Last week I trawled a seemingly endless number of op-shops. I was looking for an Art Deco sideboard and having no joy at all. After a long and fruitless day, I walked into one last place. It reminded me of a wardrobe in a hoarders house – a badly organised, mothball smelling, cluttered up, old wardrobe. I walked in from the back door and came across the usual array of clothing (old furs and wedding dresses) before maneuvering around some laminate pieces of furniture in various states of repair when my eyes fell on a treasure.
It sat in the middle of the store and I swear to you, I had a Hollywood love at first sight experience. It’s like all the light in the room suddenly focused down into one area. The harsh sounds of daily life faded to obscurity and someone, somewhere began to play the gentle stirring notes of a love song. And that’s how I laid eyes on the most perfect antique lounge I’ve ever seen.
It wasn’t what I was looking for, but it still made my heart skip a beat or two. I resisted my first urge to run over to it, throw myself across it and start hissing at the other bargain shoppers that it was “My precious!” Instead, I strolled casually over and tilted the price tag so that I could glance at the price. That’s pretty much when I came undone. I’m not saying that I definitely foamed at the mouth or that I definitely told my husband that there was no way in the world he would get me out of that shop without that lounge, but, twenty minutes later, I was the proud new owner of a very valuable piece of furniture (having paid about a tenth of what it was really worth). That day was a pretty good day!
It was also a pretty good picture of what life can sometimes be. We can end up feeling like we are sitting in the op-shop of life, surrounded by clutter and looking like someone else’s cast off. Some seasons of life find us so surrounded by sticky little fingerprints, dirty laundry and hard work that it is simply hard to picture ourselves as any sort of treasure. Some of us sit for years with the labels, and tags of other people tied to our heart telling us that our worth is far less than it truthfully is. We are waiting for someone to come along and recognise that we are a treasure, out of place in the every day.
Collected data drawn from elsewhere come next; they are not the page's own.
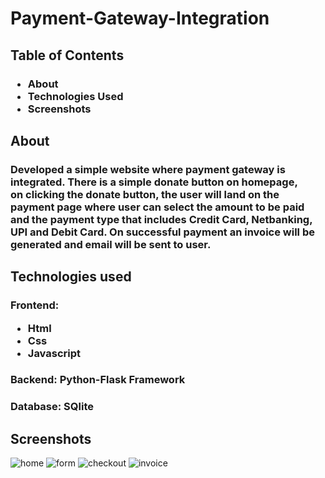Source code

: # Payment-Gateway-Integration  
## Table of Contents
### <ul><li>About</li><li>Technologies Used</li><li>Screenshots</li></ul>
## About 
### Developed a simple website where payment gateway is integrated. There is a simple donate button on homepage, <br>on clicking the donate button, the user will land on the payment page where user can select the amount to be paid and the payment type that includes Credit Card, Netbanking, UPI and Debit Card. On successful payment an invoice will be generated and email will be sent to user. 
## Technologies used 
### Frontend:<br> <ul><li>Html</li><li>Css</li><li>Javascript</li></ul>
### Backend: Python-Flask Framework 
### Database: SQlite  
## Screenshots 
![home](https://user-images.githubusercontent.com/92630714/218831459-ee8affd5-fe1e-4467-9ffa-3262095ae3c6.png)
![form](https://user-images.githubusercontent.com/92630714/218831493-e5e26e6f-7c56-4f5b-b0a0-be596d5ef84c.png)
![checkout](https://user-images.githubusercontent.com/92630714/218832480-16a0f610-c567-445c-943a-90ec09bf1541.png)
![invoice](https://user-images.githubusercontent.com/92630714/218832517-75341e78-a4cc-424e-8d1d-911b47aea905.png)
But what if we didn’t wait any longer? What if we decided from this moment on that we would write our own tag, that we would recognise that we are a treasure in every place and in every season? Even in the op-shop seasons of life, those cluttered, chaotic, endlessly tiring seasons. How would life change if we treated ourselves, and those around us, as though we were priceless because that’s the reality; each of us is a treasure regardless of our tag. My guess is that if we began to value ourselves this way, life would get a little better. I believe that in valuing who we are as people we would teach our children their value too. That we would begin to bring up people who saw treasure where the rest of the world saw trash, people who knew how to find and draw that value out of others – and that is something I long to do!